WHAT YOU SHOULD DO =>
Copy each line of the entries that contains the word "imagem".

(Dataset excerpts)
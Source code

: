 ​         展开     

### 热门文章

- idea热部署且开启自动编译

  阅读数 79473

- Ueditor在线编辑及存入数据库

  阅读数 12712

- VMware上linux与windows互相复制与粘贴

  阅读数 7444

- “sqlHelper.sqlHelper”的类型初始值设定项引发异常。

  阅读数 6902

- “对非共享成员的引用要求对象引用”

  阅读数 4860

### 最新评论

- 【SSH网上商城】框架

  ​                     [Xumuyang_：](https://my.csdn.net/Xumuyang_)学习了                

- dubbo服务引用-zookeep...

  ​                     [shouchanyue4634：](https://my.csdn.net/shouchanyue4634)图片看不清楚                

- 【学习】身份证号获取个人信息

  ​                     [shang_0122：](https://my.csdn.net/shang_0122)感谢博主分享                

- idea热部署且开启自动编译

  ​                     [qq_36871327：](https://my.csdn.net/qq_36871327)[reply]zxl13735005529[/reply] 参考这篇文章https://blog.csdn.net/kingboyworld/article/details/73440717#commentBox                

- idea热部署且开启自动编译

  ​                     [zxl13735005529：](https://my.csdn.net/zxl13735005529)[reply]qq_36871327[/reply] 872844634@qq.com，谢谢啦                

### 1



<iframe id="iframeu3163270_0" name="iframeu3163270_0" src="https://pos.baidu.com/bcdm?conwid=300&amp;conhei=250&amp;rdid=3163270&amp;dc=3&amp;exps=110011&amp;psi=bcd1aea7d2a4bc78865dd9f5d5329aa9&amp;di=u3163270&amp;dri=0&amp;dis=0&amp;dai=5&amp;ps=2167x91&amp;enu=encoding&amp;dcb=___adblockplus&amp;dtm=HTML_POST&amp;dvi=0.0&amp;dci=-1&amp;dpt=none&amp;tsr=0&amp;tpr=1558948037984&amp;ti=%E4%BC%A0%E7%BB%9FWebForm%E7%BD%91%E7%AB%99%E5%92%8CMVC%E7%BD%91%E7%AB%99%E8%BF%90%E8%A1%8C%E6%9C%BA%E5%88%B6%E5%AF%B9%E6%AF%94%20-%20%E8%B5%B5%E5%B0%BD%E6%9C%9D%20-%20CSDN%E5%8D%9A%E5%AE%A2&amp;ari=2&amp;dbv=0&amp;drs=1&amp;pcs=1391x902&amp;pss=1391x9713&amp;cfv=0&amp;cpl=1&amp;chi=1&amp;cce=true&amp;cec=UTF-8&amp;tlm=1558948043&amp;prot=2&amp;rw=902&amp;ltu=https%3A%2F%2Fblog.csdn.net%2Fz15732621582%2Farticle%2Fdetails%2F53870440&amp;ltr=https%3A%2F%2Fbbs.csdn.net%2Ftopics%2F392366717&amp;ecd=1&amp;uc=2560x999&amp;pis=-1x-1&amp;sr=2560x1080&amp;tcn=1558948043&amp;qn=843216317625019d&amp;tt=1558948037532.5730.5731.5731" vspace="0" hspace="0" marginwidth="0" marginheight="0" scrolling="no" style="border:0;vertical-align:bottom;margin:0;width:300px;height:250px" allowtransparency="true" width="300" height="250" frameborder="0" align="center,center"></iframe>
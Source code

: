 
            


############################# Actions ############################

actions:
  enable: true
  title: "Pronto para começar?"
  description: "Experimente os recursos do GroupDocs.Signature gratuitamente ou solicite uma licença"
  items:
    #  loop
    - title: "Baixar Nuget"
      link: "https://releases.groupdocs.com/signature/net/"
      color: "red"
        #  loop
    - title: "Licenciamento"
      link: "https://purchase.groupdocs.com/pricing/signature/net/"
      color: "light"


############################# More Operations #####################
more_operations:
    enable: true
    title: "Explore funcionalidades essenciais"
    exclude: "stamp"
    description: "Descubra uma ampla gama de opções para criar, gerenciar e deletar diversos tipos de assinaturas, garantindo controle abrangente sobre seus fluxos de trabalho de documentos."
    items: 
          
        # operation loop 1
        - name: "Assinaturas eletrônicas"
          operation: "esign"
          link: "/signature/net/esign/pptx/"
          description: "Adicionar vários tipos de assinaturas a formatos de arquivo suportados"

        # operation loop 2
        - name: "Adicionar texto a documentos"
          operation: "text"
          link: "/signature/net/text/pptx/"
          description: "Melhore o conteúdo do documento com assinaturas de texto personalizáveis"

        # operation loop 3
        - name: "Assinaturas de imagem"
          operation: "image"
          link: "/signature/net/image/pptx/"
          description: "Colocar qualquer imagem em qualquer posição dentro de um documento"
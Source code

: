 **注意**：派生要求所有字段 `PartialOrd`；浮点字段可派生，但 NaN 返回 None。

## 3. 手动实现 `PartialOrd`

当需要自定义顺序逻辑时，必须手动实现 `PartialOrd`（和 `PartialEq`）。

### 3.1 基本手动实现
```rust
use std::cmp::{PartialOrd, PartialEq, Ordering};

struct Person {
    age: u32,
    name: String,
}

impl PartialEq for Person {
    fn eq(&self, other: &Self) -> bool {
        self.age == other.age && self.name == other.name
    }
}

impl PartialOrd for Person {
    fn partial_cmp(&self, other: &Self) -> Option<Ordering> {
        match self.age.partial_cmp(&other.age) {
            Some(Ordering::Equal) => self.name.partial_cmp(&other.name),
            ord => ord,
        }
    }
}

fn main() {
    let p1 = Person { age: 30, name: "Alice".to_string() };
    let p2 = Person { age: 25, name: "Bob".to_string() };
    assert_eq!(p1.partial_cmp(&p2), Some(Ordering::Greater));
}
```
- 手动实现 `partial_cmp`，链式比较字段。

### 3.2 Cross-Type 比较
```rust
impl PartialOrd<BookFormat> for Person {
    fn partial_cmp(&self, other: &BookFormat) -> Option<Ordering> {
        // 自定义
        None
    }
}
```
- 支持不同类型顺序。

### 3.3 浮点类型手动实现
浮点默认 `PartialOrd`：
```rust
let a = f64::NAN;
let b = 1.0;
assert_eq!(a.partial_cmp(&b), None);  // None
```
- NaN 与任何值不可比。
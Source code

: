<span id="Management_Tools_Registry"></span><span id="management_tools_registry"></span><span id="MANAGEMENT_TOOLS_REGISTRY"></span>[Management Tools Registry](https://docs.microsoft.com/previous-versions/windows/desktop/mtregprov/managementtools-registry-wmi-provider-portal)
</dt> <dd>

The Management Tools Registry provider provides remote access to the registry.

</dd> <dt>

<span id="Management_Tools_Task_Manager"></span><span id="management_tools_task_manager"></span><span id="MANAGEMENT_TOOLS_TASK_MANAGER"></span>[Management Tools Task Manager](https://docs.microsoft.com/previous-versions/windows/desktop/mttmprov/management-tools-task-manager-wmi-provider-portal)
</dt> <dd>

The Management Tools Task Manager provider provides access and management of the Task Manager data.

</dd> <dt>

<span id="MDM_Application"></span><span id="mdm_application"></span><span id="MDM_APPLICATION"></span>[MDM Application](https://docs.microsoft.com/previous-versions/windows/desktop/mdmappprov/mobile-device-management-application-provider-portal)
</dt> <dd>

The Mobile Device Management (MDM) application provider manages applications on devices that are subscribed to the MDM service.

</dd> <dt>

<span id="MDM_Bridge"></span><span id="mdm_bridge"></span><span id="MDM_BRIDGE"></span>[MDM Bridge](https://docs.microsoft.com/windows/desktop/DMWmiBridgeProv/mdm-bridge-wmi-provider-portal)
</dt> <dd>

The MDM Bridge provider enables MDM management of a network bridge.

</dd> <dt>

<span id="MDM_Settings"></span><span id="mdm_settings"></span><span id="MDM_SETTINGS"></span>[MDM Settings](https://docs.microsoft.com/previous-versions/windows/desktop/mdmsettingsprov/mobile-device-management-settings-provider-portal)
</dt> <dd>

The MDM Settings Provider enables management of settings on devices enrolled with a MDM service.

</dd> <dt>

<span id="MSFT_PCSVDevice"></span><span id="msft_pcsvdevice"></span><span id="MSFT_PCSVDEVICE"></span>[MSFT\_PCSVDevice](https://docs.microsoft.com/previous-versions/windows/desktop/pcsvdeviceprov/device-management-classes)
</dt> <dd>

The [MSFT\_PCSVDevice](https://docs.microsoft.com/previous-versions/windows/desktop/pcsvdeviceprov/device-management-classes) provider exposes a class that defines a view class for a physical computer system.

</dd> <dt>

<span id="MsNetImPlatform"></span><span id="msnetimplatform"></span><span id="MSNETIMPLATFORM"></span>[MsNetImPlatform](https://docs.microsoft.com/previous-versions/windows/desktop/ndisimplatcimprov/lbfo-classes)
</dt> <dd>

RESPONSE AREA =>
        - name: "Assinaturas de imagem"
          description: "Colocar qualquer imagem em qualquer posição dentro de um documento"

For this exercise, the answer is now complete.